LAS VEGAS -- Warriors guard Klay Thompson emerged from practice against Team USA looking as if he had just been in a fight. Sweat dripped from his goatee. Red blotches covered his neck, chest and arms. He walked gradually and panted between words.
As part of the practice squad at Team USA training camp earlier this month, Thompson took a weeklong pounding from the likes of Kobe Bryant, LeBron James and Russell Westbrook. But by camp's end, he had accomplished everything he hoped to. He got some intense training. He got to test his skills against the best in the game.
And he got some respect.
"I like Klay. I think he's got one of the brightest young futures in our game," James said. "With his ability, the way he can shoot the ball and make plays, and with his size, Golden State's really got something in him."
Thompson said he still feels the sting of not being invited to the Rookie-Sophomore game during All-Star Weekend in February, an honor usually bestowed upon the league's best young players. But if the way he ended last season (starting the last 29 games, averaging 21.2 points during that stretch and being named to the All-Rookie team) wasn't enough validation, Thompson got more in Las Vegas.

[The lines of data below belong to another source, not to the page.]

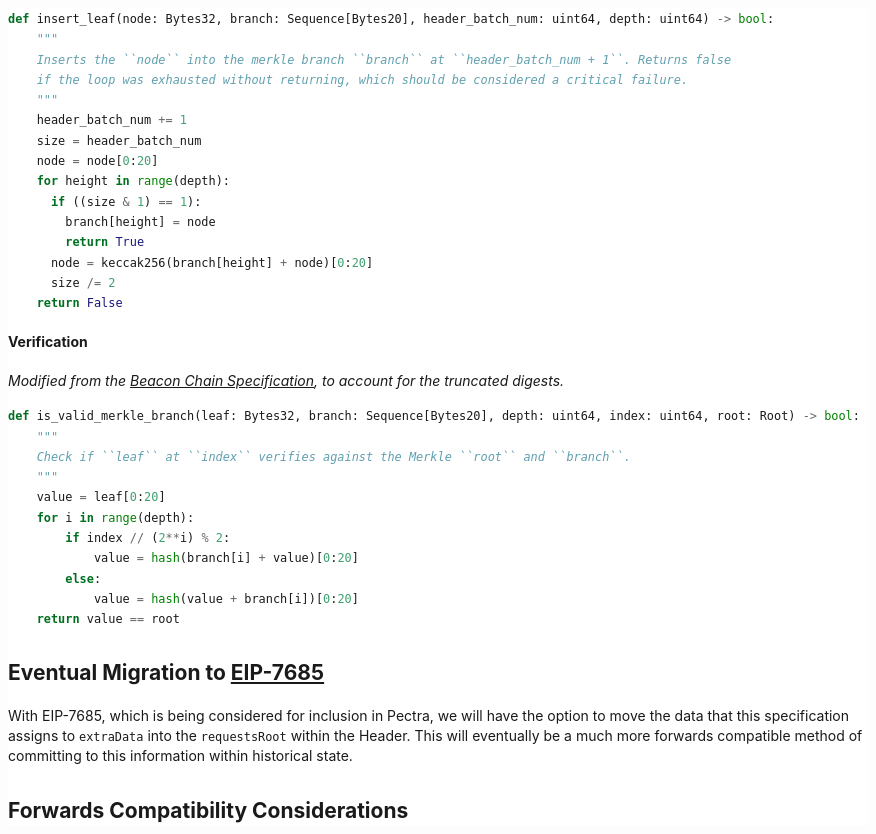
 ```python
def insert_leaf(node: Bytes32, branch: Sequence[Bytes20], header_batch_num: uint64, depth: uint64) -> bool:
    """
    Inserts the ``node`` into the merkle branch ``branch`` at ``header_batch_num + 1``. Returns false
    if the loop was exhausted without returning, which should be considered a critical failure.
    """
    header_batch_num += 1
    size = header_batch_num
    node = node[0:20]
    for height in range(depth):
      if ((size & 1) == 1):
        branch[height] = node
        return True
      node = keccak256(branch[height] + node)[0:20]
      size /= 2
    return False
```

#### Verification

_Modified from the
[Beacon Chain Specification](https://github.com/ethereum/consensus-specs/blob/dev/specs/phase0/beacon-chain.md#is_valid_merkle_branch),
to account for the truncated digests._

```python
def is_valid_merkle_branch(leaf: Bytes32, branch: Sequence[Bytes20], depth: uint64, index: uint64, root: Root) -> bool:
    """
    Check if ``leaf`` at ``index`` verifies against the Merkle ``root`` and ``branch``.
    """
    value = leaf[0:20]
    for i in range(depth):
        if index // (2**i) % 2:
            value = hash(branch[i] + value)[0:20]
        else:
            value = hash(value + branch[i])[0:20]
    return value == root
```

## Eventual Migration to [EIP-7685](https://eips.ethereum.org/EIPS/eip-7685)

With EIP-7685, which is being considered for inclusion in Pectra, we will have the option to move the data that this
specification assigns to `extraData` into the `requestsRoot` within the Header. This will eventually be a much more
forwards compatible method of committing to this information within historical state.

## Forwards Compatibility Considerations


[imt]: https://daejunpark.github.io/papers/deposit.pdf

He walked into camp as one of the lesser-known on the Select Team, a collection of young NBA players who practiced against the national team headed to the London Olympics. Rookie of the Year Kyrie Irving and 2012 No. 1 pick Anthony Davis
Most important for the Warriors, who already have anointed Thompson their shooting guard of the future, it also gave him a blueprint for taking his game to another level.
"One of the best basketball experiences of my life," Thompson said. "I'm taking a lot from this experience. I know what I've got to work on now."

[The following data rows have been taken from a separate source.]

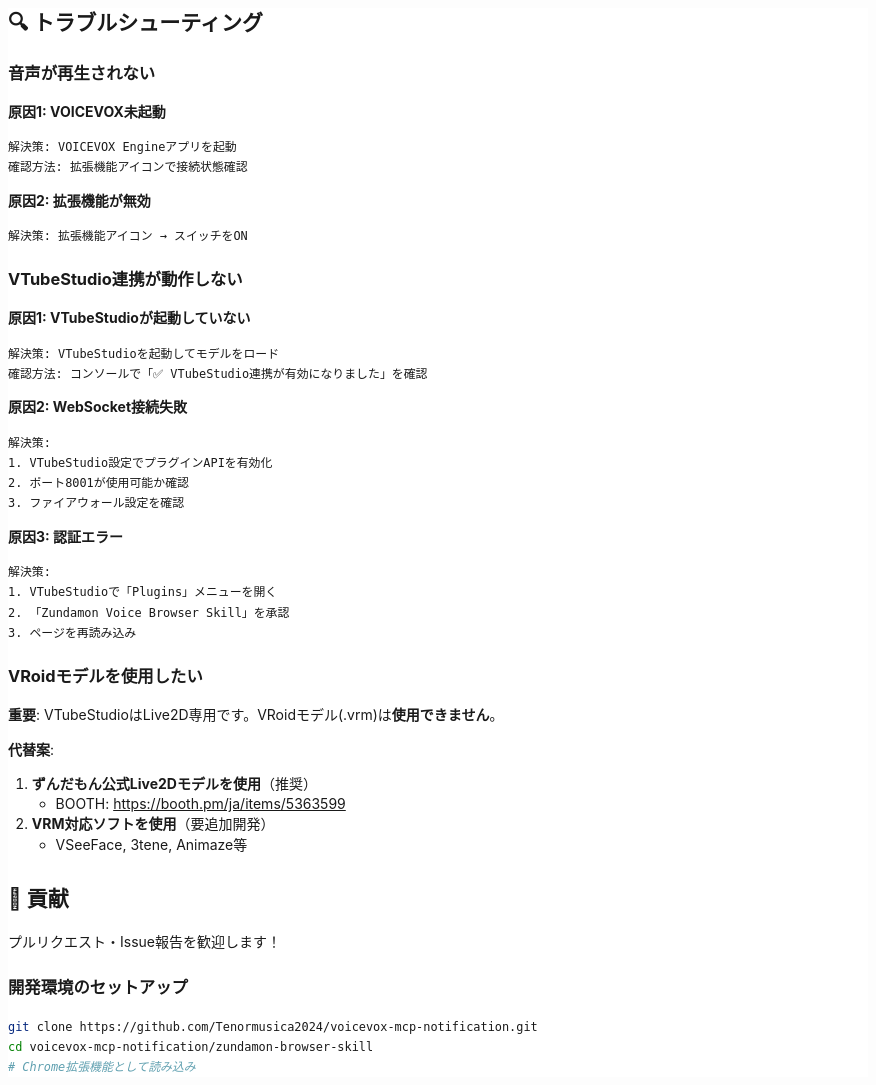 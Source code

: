 ## 🔍 トラブルシューティング

### 音声が再生されない

**原因1: VOICEVOX未起動**
```
解決策: VOICEVOX Engineアプリを起動
確認方法: 拡張機能アイコンで接続状態確認
```

**原因2: 拡張機能が無効**
```
解決策: 拡張機能アイコン → スイッチをON
```

### VTubeStudio連携が動作しない

**原因1: VTubeStudioが起動していない**
```
解決策: VTubeStudioを起動してモデルをロード
確認方法: コンソールで「✅ VTubeStudio連携が有効になりました」を確認
```

**原因2: WebSocket接続失敗**
```
解決策: 
1. VTubeStudio設定でプラグインAPIを有効化
2. ポート8001が使用可能か確認
3. ファイアウォール設定を確認
```

**原因3: 認証エラー**
```
解決策:
1. VTubeStudioで「Plugins」メニューを開く
2. 「Zundamon Voice Browser Skill」を承認
3. ページを再読み込み
```

### VRoidモデルを使用したい

**重要**: VTubeStudioはLive2D専用です。VRoidモデル(.vrm)は**使用できません**。

**代替案**:
1. **ずんだもん公式Live2Dモデルを使用**（推奨）
   - BOOTH: https://booth.pm/ja/items/5363599
2. **VRM対応ソフトを使用**（要追加開発）
   - VSeeFace, 3tene, Animaze等

## 🤝 貢献

プルリクエスト・Issue報告を歓迎します！

### 開発環境のセットアップ
```bash
git clone https://github.com/Tenormusica2024/voicevox-mcp-notification.git
cd voicevox-mcp-notification/zundamon-browser-skill
# Chrome拡張機能として読み込み
```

Thompson had a to-do list of things he's eager to improve. He wants to work on his explosiveness -- quickening his first step and improving his leaping ability. He wants to get stronger so he can become more adept at finishing through contact, because "that's what these guys do so well."
Thompson knows that spotting up for jumpers isn't enough. The league knows he's a shooter, so opponents are going to try to negate that aspect of his game. He'll have to diversify and become more comfortable creating off the dribble and setting up teammates, especially on the pick-and-roll. Thompson wants to expand his arsenal with floaters, pull-ups and runners.
He also will have to defend his position, rebound better than 2.4 per game, and get to the free-throw line more than 1.4 times per game.
"This is more for him than it is for us, giving him an opportunity against great competition," USA Basketball chairman Jerry Colangelo said of Thompson. "We'll just be monitoring his progress. We want to see him develop into an all-around player. Not only develop the skills that he has -- he's a shooter, he's a scorer -- but you want to see him defensively pick it up. He's going to get stronger, naturally. But you look at the other parts of the game, his total parts of the game."
A few members of the coaching staff and several national team players said they expected growth from Thompson. For starters, they marveled at his shooting ability, which Team USA assistant coach Nate McMillan said is always coveted.
"He shoots the ball especially well," said Jay Triano, coach of the Select Team. "He has a great release, great balance. At this level, the game is so much faster. But he was able to adapt, and he was still able to get his shot off."
But what seemed to impress others were other elements of Thompson's game. Bryant took notice of Thompson's competitiveness. McMillan liked his decision making. Triano noticed how well Thompson uses his 6-foot-7 length on defense.
"He just knows how to play the game of basketball," Brooklyn Nets point guard Deron Williams said. "I think he's going to be special as the years go on. As a rookie last year, I thought he made a great impact. He'll continue to get better."
Thompson, who switched between shooting guard and small forward at camp before last season, rolled his eyes when talking about the difficulty of defending the NBA's elite. On top of that, members of the Select Team were quick to point out the physicality of the national team players and how the referees didn't do the youngsters any favors.
But what shined was Thompson's willingness to mix it up.
"That's one thing he's showing -- toughness," said Select Team member DeMar DeRozan, star shooting guard for Toronto. "I think everybody on the Select Team definitely can play. But when you come out here, show another level of your game, your toughness on defense, your passion for the game, it says something."
Thompson said that after summer league he's going to see his family, then take a vacation to "the Bahamas or something." But expect the R&R to be short. One of the main lessons Thompson said he learned from practicing against the best is that the grind never stops.
"They don't let up," Thompson said. "It makes you more motivated when you see how hard these guys work. I'm not satisfied with making the All-Rookie team and going 23-43 (the Warriors' record). It's not good enough. I'm trying to make a name for myself, and that's where you do it -- the playoffs. I want to win. I'm not taking this experience for granted."